Several months ago I was asked by Dreams and Divinities' Liba Stambollion to participate in an event she was organising with a friend of hers. It would be held in Mexico and would be about balancing the pain and the hurt between the decendants of the conquistadores and Spanish (who often have a deep feeling of guilt) and what is left of the cultures that were as good as erased in search for gold and other richess. I felt - and feel - very attracted by this, so I said yes, and with enthusiasm. My enthusiasm told me that I should give everything and go to the bottom.
It was then that I realised I didn't know much, let alone enough, about the Central-American cultures.

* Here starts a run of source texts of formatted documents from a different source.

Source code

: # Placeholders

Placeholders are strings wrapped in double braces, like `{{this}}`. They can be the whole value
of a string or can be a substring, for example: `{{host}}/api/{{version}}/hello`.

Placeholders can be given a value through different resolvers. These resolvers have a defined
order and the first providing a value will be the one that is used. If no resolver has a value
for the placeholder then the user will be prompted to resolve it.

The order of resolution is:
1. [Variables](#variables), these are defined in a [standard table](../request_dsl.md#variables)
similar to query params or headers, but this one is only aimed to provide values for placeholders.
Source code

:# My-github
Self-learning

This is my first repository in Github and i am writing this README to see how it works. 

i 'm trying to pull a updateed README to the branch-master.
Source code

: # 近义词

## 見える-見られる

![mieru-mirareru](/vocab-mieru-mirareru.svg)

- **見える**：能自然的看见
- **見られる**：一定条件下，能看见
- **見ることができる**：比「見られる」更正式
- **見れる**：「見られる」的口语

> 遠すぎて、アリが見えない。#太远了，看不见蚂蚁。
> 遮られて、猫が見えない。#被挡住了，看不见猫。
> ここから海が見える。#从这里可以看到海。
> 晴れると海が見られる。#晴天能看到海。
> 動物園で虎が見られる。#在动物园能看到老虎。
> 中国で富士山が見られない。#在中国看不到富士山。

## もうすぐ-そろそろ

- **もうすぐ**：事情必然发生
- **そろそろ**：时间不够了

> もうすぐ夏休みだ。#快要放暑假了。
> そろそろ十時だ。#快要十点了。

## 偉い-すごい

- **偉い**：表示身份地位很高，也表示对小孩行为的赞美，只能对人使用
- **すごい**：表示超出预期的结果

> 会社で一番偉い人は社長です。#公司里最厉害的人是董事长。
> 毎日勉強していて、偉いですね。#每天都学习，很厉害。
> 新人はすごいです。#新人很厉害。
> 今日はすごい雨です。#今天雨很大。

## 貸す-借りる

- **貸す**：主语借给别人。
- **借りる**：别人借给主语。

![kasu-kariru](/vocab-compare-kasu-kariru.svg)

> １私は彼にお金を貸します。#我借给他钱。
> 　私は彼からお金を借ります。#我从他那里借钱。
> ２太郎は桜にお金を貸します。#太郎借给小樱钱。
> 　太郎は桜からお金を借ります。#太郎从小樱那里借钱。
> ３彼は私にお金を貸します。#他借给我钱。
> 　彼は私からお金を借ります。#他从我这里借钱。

So I started doing some research on the Internet and, unavoidably, bought some books. I not only learned more about the locations where Maya, Aztecs, Olmecs and all the other cultures lived, I also learned a lot about their way of living. In the beginning I admit I was a bit appalled by the cruelty of the sacrifices. Not that I ever cared much whether the sacrificed life was human or other animal, but some of the practices were really cruel, and while I can accept violence, which is natural, I don't like cruelty. But whilst my knowledge increased by browsing through the books I couldn't 'tune in'. I tried some oriented sketching but it just didn't work. It was as if there were either nothing to find except blood and torture, or else that there was such a perfect 'magical' veil drawn over it that I couldn't receive any images. And I absolutely didn't want to create some kind of illustration or puzzlework full of superficial symbols that stand for a theory and nothing more. I realised I was on the wrong road, and that's why my sketches didn't work and everything stayed so boringly superficial.
I complained about this to Olga Spiegel, and she replied she had always seen a lot of Mayan influence in my work. This baffled me even more. But it also gave me the necessary energy to make the jump.

So after five or six different sizes and each drawing begun and put back aside (no need for sketches: I never need them, so why now try to organise instead of letting it grow naturally, mmm?) I finally decided for a work on the same size as the 'Bali' Sanctuary - Sanctuaries II - and go for it.
Whilst working on the left half of the work (see the unfinished wip above) I got a mail from a clairvoyant friend of mine. He wrote me that because of my search for openness towards them, some high-cultured Mayans had decided to help me.
I didn't really wanted help as I wanted it to be my own work. Typical. But the images started to come through, and tuning in became easier. When I realised they loved their lifes and kids just like we do, and that those sacrifices were part of a religion that saw earthly life as temporal, and that indeed some priest had exaggerated the necessary violence, the veil lifted, and I could draw freely.
I am not suggesting I did get 'help'. Not even that I 'believe' in clairvoyancy. Either it was my own block I was able to remove through stubbornness, or indeed I was helped from 'the other side'. Whatever: drawing became as easy as usual. The freeflow was finally there. Same for the colouring. Everything went smoothly.

So all I can say now is that if I got help, I wholeheartedly thank the ones who decided to make the effort to come to my assistance. And I hope that the Mayan people who visit the event will sense what happened and will be able to appreciate my approach of their culture. It was quite an adventure for me, and I am very glad I managed to get it finished in time, so I don't have to send Conquistador, which is ok but is in fact a kind of prequel, or postscript to this work.